In our case, to determine by parol evidence what was intended by the parties when they said "about 275 feet," "approximately 500 feet deep" and containing "about 3 acres," is in no manner attempting to vary, to add to, or subtract from the terms of the written agreement, "but it should be, and is admissible, to explain what the parties meant by what they said." ( Wells v. Wells, 74 Cal.App.2d 449, 457 [ 169 P.2d 23].) "It is to be remembered that `that is certain which can be made certain.'" (23 Cal.Jur. 436.)
In Preble v. Abrahams, 88 Cal. 245 [26 P. 99, 22 Am.St.Rep. 301], the agreement was to sell "forty acres of the eighty-acre tract at Biggs." The court held that "Parol evidence is always admissible to explain the surrounding circumstances, and situation and relations of the parties, at and immediately before the execution of the contract, in order to connect the description with the only thing intended, and thereby to identify the subject matter, and to explain all technical terms and phrases used in a local or special sense" (p. 250) and held proper the admission by the trial court of parol evidence to show the particular 40 acres intended by the parties. See, also, Towle v. Carmelo L. C. Co., 99 Cal. 397 [33 P. 1126].
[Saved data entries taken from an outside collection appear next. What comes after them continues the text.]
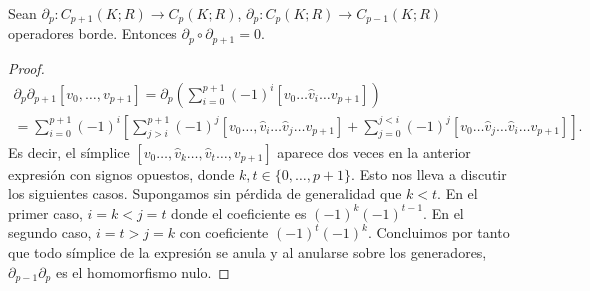 \begin{lema}
	Sean $\partial_p : C_{p+1}(K;R) \to C_{p}(K;R)$, $\partial_{p} : C_{p}(K;R) \to C_{p-1}(K;R)$ operadores borde. Entonces \(\partial_{p} \circ \partial_{p+1} = 0\).
\end{lema}
\begin{proof}
	\begin{gather*}
	\partial_{p} \partial_{p+1}[v_0, \ldots, v_{p+1}] = \partial_{p} \left( \sum_{i=0}^{p+1} (-1)^i[v_0 \dots \hat{v}_i \dots v_{p+1}] \right) \\
	= \sum_{i=0}^{p+1} (-1)^i \left[ \sum_{j>i}^{p+1} (-1)^{j}[v_0 \dots, \hat{v}_i \dots \hat{v}_j \ldots v_{p+1}]
	+ \sum_{j=0}^{j<i} (-1)^j[v_0 \ldots \hat{v}_j \ldots \hat{v}_i \ldots v_{p+1}] \right].
	\end{gather*}
	Es decir, el símplice $[v_0\dots,\hat{v}_k\dots,\hat{v}_t \dots, v_{p+1}]$ aparece dos veces en la anterior expresión con signos opuestos, donde $k,t \in \{0, \dots, p+1\}$. Esto nos lleva a discutir los siguientes casos. Supongamos sin pérdida de generalidad que $k < t$. En el primer caso, $i = k < j = t$ donde el coeficiente es $(-1)^k(-1)^{t-1}$. En el segundo caso, $i = t > j = k$ con coeficiente $(-1)^t(-1)^k$. Concluimos por tanto que todo símplice de la expresión se anula y al anularse sobre los generadores, $\partial_{p-1} \partial_p$ es el homomorfismo nulo.
\end{proof}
There are cases in which the descriptions of the lands sold were so indefinite and uncertain that the courts held the statute of frauds applied to the contract and that parol evidence was not admissible because, in effect, such evidence would vary, contradict or add to the terms of the written agreement. In Craig v. Zelian, 137 Cal. 105 [ 69 P. 853], the description was "a strip of land in front of Golden Rule Store and Stent Market." As said by the court in upholding the refusal of the trial court to permit parol evidence of what was meant (p. 106), "The land was not inclosed or in any mode designated upon the ground. How far it is located from the Golden Rule Store, or the width of the `strip,' or its length, is not given, and it must be held that there is no description of the land intended to be conveyed." It is obvious that this description is so vague that to make it definite and certain would require practically a complete new description. This case and others of similar holdings are distinguishable from ours in that very fact. Ellis v. Klaff, 96 Cal.App.2d 471, 476 [ 216 P.2d 15], contains a well supported discussion of the requirements of both the parol evidence rule and the statute of frauds. "The evidentiary consequences of the statute of frauds (Civ. Code, § 1624) are in many respects similar to those of the parol evidence rule (Code Civ. Proc., § 1856). Both require exclusion of extrinsic evidence which would vary, contradict, or add to the terms of the written agreement under consideration ( Craig v. Zelian, 137 Cal. 105 [ 69 P. 853], statute of frauds; . . ." (Pp. 475-476.) The Craig case and other similar cases come within this rule.  ". . . both permit reception of such evidence to identify the subject matter of the contract from the written description, explain the meaning of ambiguous, abstruse, or technical expressions, and assist in interpreting the expressed intentions of the parties in the light of circumstances existing at the time of execution." ( Ellis v. Klaff, supra, at p. 476.) Our case comes within this rule. The court should have received evidence of the surrounding circumstances of the execution of the agreement which might lead to an understanding of the terms used and to an identification of the property.
The judgment is reversed.
Peters, P.J., and Wood (Fred B.), J., concurred.